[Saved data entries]
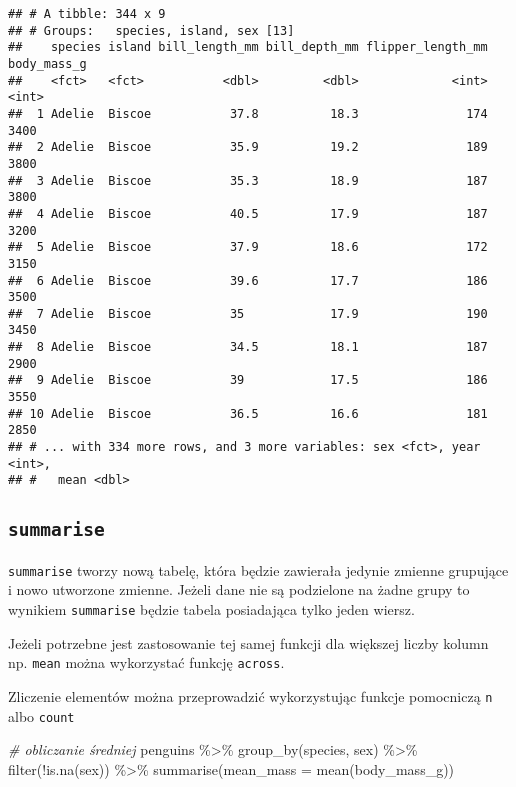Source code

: \documentclass[
]{book}
\newenvironment{Shaded}{\begin{snugshade}}{\end{snugshade}}
\newcommand{\AttributeTok}[1]{\textcolor[rgb]{0.77,0.63,0.00}{#1}}
\newcommand{\CommentTok}[1]{\textcolor[rgb]{0.56,0.35,0.01}{\textit{#1}}}
\newcommand{\FunctionTok}[1]{\textcolor[rgb]{0.00,0.00,0.00}{#1}}
\newcommand{\NormalTok}[1]{#1}
\newcommand{\SpecialCharTok}[1]{\textcolor[rgb]{0.00,0.00,0.00}{#1}}
\begin{document}
\begin{verbatim}
## # A tibble: 344 x 9
## # Groups:   species, island, sex [13]
##    species island bill_length_mm bill_depth_mm flipper_length_mm body_mass_g
##    <fct>   <fct>           <dbl>         <dbl>             <int>       <int>
##  1 Adelie  Biscoe           37.8          18.3               174        3400
##  2 Adelie  Biscoe           35.9          19.2               189        3800
##  3 Adelie  Biscoe           35.3          18.9               187        3800
##  4 Adelie  Biscoe           40.5          17.9               187        3200
##  5 Adelie  Biscoe           37.9          18.6               172        3150
##  6 Adelie  Biscoe           39.6          17.7               186        3500
##  7 Adelie  Biscoe           35            17.9               190        3450
##  8 Adelie  Biscoe           34.5          18.1               187        2900
##  9 Adelie  Biscoe           39            17.5               186        3550
## 10 Adelie  Biscoe           36.5          16.6               181        2850
## # ... with 334 more rows, and 3 more variables: sex <fct>, year <int>,
## #   mean <dbl>
\end{verbatim}

\hypertarget{summarise}{%
\subsection{\texorpdfstring{\texttt{summarise}}{summarise}}\label{summarise}}

\texttt{summarise} tworzy nową tabelę, która będzie zawierała jedynie zmienne grupujące i nowo utworzone zmienne. Jeżeli dane nie są podzielone na żadne grupy to wynikiem \texttt{summarise} będzie tabela posiadająca tylko jeden wiersz.

Jeżeli potrzebne jest zastosowanie tej samej funkcji dla większej liczby kolumn np. \texttt{mean} można wykorzystać funkcję \texttt{across}.

Zliczenie elementów można przeprowadzić wykorzystując funkcje pomocniczą \texttt{n} albo \texttt{count}

\begin{Shaded}
\begin{Highlighting}[]
\CommentTok{\# obliczanie średniej}
\NormalTok{penguins }\SpecialCharTok{\%\textgreater{}\%} \FunctionTok{group\_by}\NormalTok{(species, sex) }\SpecialCharTok{\%\textgreater{}\%} \FunctionTok{filter}\NormalTok{(}\SpecialCharTok{!}\FunctionTok{is.na}\NormalTok{(sex)) }\SpecialCharTok{\%\textgreater{}\%}
  \FunctionTok{summarise}\NormalTok{(}\AttributeTok{mean\_mass =} \FunctionTok{mean}\NormalTok{(body\_mass\_g))}
\end{Highlighting}
\end{Shaded}
\end{document}
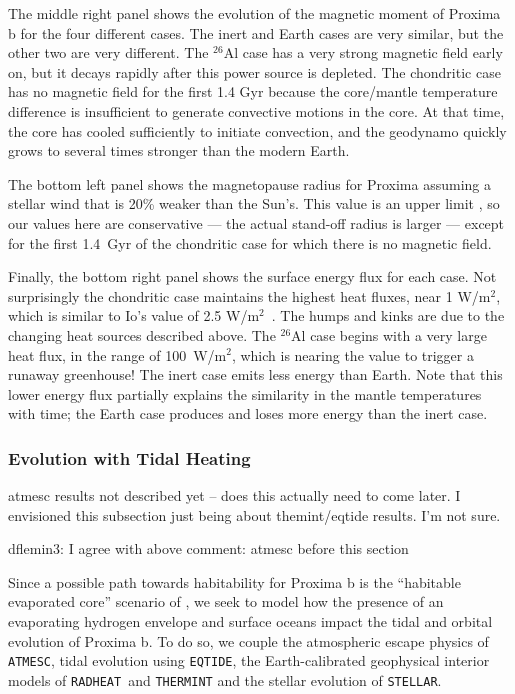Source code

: \documentclass[preprint,12pt]{aastex}
\newcommand{\xxx}[1]{{\color{red} #1}} %
\def\atmesc{\texttt{\footnotesize{ATMESC}}\xspace}
\def\eqtide{\texttt{\footnotesize{EQTIDE}}\xspace}
\def\radheat{\texttt{\footnotesize{RADHEAT}}\xspace}
\def\thermint{\texttt{\footnotesize{THERMINT}}\xspace}
\def\stellar{\texttt{\footnotesize{STELLAR}}\xspace}
\begin{document}
The middle right panel shows the evolution of the magnetic moment of
Proxima b for the four different cases. The inert and Earth cases are
very similar, but the other two are very different. The $^{26}$Al case
has a very strong magnetic field early on, but it decays rapidly after
this power source is depleted. The chondritic case has no magnetic
field for the first 1.4 Gyr because the core/mantle temperature
difference is insufficient to generate convective motions in the
core. At that time, the core has cooled sufficiently to initiate
convection, and the geodynamo quickly grows to several times stronger
than the modern Earth.

The bottom left panel shows the magnetopause radius for Proxima
assuming a stellar wind that is 20\% weaker than the Sun's. This value
is an upper limit \citep{Wood01}, so our values here are conservative
--- the actual stand-off radius is larger --- except for the first
1.4~Gyr of the chondritic case for which there is no magnetic field.

Finally, the bottom right panel shows the surface energy flux for each
case. Not surprisingly the chondritic case maintains the highest heat
fluxes, near 1 W/m$^2$, which is similar to Io's value of 2.5
W/m$^2$~\citep{Veeder94}. The humps and kinks are due to the changing
heat sources described above. The $^{26}$Al case begins with a very
large heat flux, in the range of 100~W/m$^2$, which is nearing the
value to trigger a runaway greenhouse! The inert case emits less
energy than Earth. Note that this lower energy flux partially explains
the similarity in the mantle temperatures with time; the Earth case
produces and loses more energy than the inert case.

\subsubsection{Evolution with Tidal Heating}
\label{sec:results:internal:tides}

\xxx{atmesc results not described yet -- does this actually need to come later. I envisioned this subsection just being about themint/eqtide results. I'm not sure.}

\xxx{dflemin3: I agree with above comment: atmesc before this section} 

Since a possible path towards habitability for Proxima b is the
``habitable evaporated core'' scenario of \citet{Luger15}, we seek to
model how the presence of an evaporating hydrogen envelope and surface
oceans impact the tidal and orbital evolution of Proxima b.  To do so,
we couple the atmospheric escape physics of \atmesc, tidal evolution
using \eqtide, the Earth-calibrated geophysical interior models of
\radheat \ and \thermint and the stellar evolution of \stellar.
\end{document}
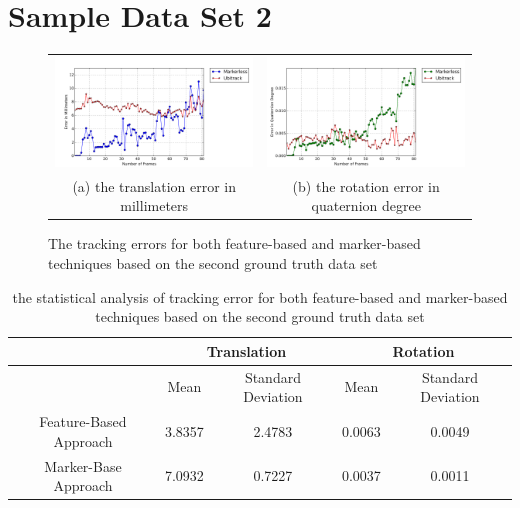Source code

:\section{Sample Data Set 2} \label{sec:sample_2}
\begin{figure}[H]
\begin{tabular}{cc}
  \includegraphics[width=80mm]{figures/frame_400/graph_translation} &  \includegraphics[width=80mm]{figures/frame_400/graph_rotation} \\
(a) the translation error in millimeters & (b) the rotation error in quaternion degree \\[6pt]
\end{tabular}
\caption{The tracking errors for both feature-based and marker-based techniques based on the second ground truth data set}\label{fig:sample_02}
\end{figure}

\begin{table}[H]
\centering
  \begin{tabular}{| c || c | c | c | c |}
      \hline
      & \multicolumn{2}{c|}{Translation} & \multicolumn{2}{c|}{Rotation} \\ \hline
       & Mean & Standard Deviation & Mean & Standard Deviation \\ \hline
      Feature-Based Approach & 3.8357 & 2.4783 & 0.0063 & 0.0049 \\ \hline
      Marker-Base Approach & 7.0932 & 0.7227 & 0.0037 & 0.0011 \\ \hline
  \end{tabular}
  \caption{the statistical analysis of tracking error for both feature-based and marker-based techniques based on the second ground truth data set} \label{tab:sample_02}
\end{table}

TASK GOAL
Keep every word of the data as it is when you write it out, but drop the pictures.

RESPONSE AREA
Source code

: \documentclass[
]{book}
\newenvironment{Shaded}{\begin{snugshade}}{\end{snugshade}}
\newcommand{\AttributeTok}[1]{\textcolor[rgb]{0.77,0.63,0.00}{#1}}
\newcommand{\CommentTok}[1]{\textcolor[rgb]{0.56,0.35,0.01}{\textit{#1}}}
\newcommand{\FunctionTok}[1]{\textcolor[rgb]{0.00,0.00,0.00}{#1}}
\newcommand{\NormalTok}[1]{#1}
\newcommand{\SpecialCharTok}[1]{\textcolor[rgb]{0.00,0.00,0.00}{#1}}
\begin{document}
\begin{verbatim}
## # A tibble: 344 x 9
## # Groups:   species, island, sex [13]
##    species island bill_length_mm bill_depth_mm flipper_length_mm body_mass_g
##    <fct>   <fct>           <dbl>         <dbl>             <int>       <int>
##  1 Adelie  Biscoe           37.8          18.3               174        3400
##  2 Adelie  Biscoe           35.9          19.2               189        3800
##  3 Adelie  Biscoe           35.3          18.9               187        3800
##  4 Adelie  Biscoe           40.5          17.9               187        3200
##  5 Adelie  Biscoe           37.9          18.6               172        3150
##  6 Adelie  Biscoe           39.6          17.7               186        3500
##  7 Adelie  Biscoe           35            17.9               190        3450
##  8 Adelie  Biscoe           34.5          18.1               187        2900
##  9 Adelie  Biscoe           39            17.5               186        3550
## 10 Adelie  Biscoe           36.5          16.6               181        2850
## # ... with 334 more rows, and 3 more variables: sex <fct>, year <int>,
## #   mean <dbl>
\end{verbatim}

\hypertarget{summarise}{%
\subsection{\texorpdfstring{\texttt{summarise}}{summarise}}\label{summarise}}

\texttt{summarise} tworzy nową tabelę, która będzie zawierała jedynie zmienne grupujące i nowo utworzone zmienne. Jeżeli dane nie są podzielone na żadne grupy to wynikiem \texttt{summarise} będzie tabela posiadająca tylko jeden wiersz.

Jeżeli potrzebne jest zastosowanie tej samej funkcji dla większej liczby kolumn np. \texttt{mean} można wykorzystać funkcję \texttt{across}.

Zliczenie elementów można przeprowadzić wykorzystując funkcje pomocniczą \texttt{n} albo \texttt{count}

\begin{Shaded}
\begin{Highlighting}[]
\CommentTok{\# obliczanie średniej}
\NormalTok{penguins }\SpecialCharTok{\%\textgreater{}\%} \FunctionTok{group\_by}\NormalTok{(species, sex) }\SpecialCharTok{\%\textgreater{}\%} \FunctionTok{filter}\NormalTok{(}\SpecialCharTok{!}\FunctionTok{is.na}\NormalTok{(sex)) }\SpecialCharTok{\%\textgreater{}\%}
  \FunctionTok{summarise}\NormalTok{(}\AttributeTok{mean\_mass =} \FunctionTok{mean}\NormalTok{(body\_mass\_g))}
\end{Highlighting}
\end{Shaded}
\end{document}
Source code

: \documentclass[preprint,12pt]{aastex}
\newcommand{\xxx}[1]{{\color{red} #1}} %
\def\atmesc{\texttt{\footnotesize{ATMESC}}\xspace}
\def\eqtide{\texttt{\footnotesize{EQTIDE}}\xspace}
\def\radheat{\texttt{\footnotesize{RADHEAT}}\xspace}
\def\thermint{\texttt{\footnotesize{THERMINT}}\xspace}
\def\stellar{\texttt{\footnotesize{STELLAR}}\xspace}
\begin{document}
The middle right panel shows the evolution of the magnetic moment of
Proxima b for the four different cases. The inert and Earth cases are
very similar, but the other two are very different. The $^{26}$Al case
has a very strong magnetic field early on, but it decays rapidly after
this power source is depleted. The chondritic case has no magnetic
field for the first 1.4 Gyr because the core/mantle temperature
difference is insufficient to generate convective motions in the
core. At that time, the core has cooled sufficiently to initiate
convection, and the geodynamo quickly grows to several times stronger
than the modern Earth.

The bottom left panel shows the magnetopause radius for Proxima
assuming a stellar wind that is 20\% weaker than the Sun's. This value
is an upper limit \citep{Wood01}, so our values here are conservative
--- the actual stand-off radius is larger --- except for the first
1.4~Gyr of the chondritic case for which there is no magnetic field.

Finally, the bottom right panel shows the surface energy flux for each
case. Not surprisingly the chondritic case maintains the highest heat
fluxes, near 1 W/m$^2$, which is similar to Io's value of 2.5
W/m$^2$~\citep{Veeder94}. The humps and kinks are due to the changing
heat sources described above. The $^{26}$Al case begins with a very
large heat flux, in the range of 100~W/m$^2$, which is nearing the
value to trigger a runaway greenhouse! The inert case emits less
energy than Earth. Note that this lower energy flux partially explains
the similarity in the mantle temperatures with time; the Earth case
produces and loses more energy than the inert case.

\subsubsection{Evolution with Tidal Heating}
\label{sec:results:internal:tides}

\xxx{atmesc results not described yet -- does this actually need to come later. I envisioned this subsection just being about themint/eqtide results. I'm not sure.}

\xxx{dflemin3: I agree with above comment: atmesc before this section} 

Since a possible path towards habitability for Proxima b is the
``habitable evaporated core'' scenario of \citet{Luger15}, we seek to
model how the presence of an evaporating hydrogen envelope and surface
oceans impact the tidal and orbital evolution of Proxima b.  To do so,
we couple the atmospheric escape physics of \atmesc, tidal evolution
using \eqtide, the Earth-calibrated geophysical interior models of
\radheat \ and \thermint and the stellar evolution of \stellar.
\end{document}
Source code

:\section{Sample Data Set 2} \label{sec:sample_2}
\begin{figure}[H]
\begin{tabular}{cc}
  \includegraphics[width=80mm]{figures/frame_400/graph_translation} &  \includegraphics[width=80mm]{figures/frame_400/graph_rotation} \\
(a) the translation error in millimeters & (b) the rotation error in quaternion degree \\[6pt]
\end{tabular}
\caption{The tracking errors for both feature-based and marker-based techniques based on the second ground truth data set}\label{fig:sample_02}
\end{figure}

\begin{table}[H]
\centering
  \begin{tabular}{| c || c | c | c | c |}
      \hline
      & \multicolumn{2}{c|}{Translation} & \multicolumn{2}{c|}{Rotation} \\ \hline
       & Mean & Standard Deviation & Mean & Standard Deviation \\ \hline
      Feature-Based Approach & 3.8357 & 2.4783 & 0.0063 & 0.0049 \\ \hline
      Marker-Base Approach & 7.0932 & 0.7227 & 0.0037 & 0.0011 \\ \hline
  \end{tabular}
  \caption{the statistical analysis of tracking error for both feature-based and marker-based techniques based on the second ground truth data set} \label{tab:sample_02}
\end{table}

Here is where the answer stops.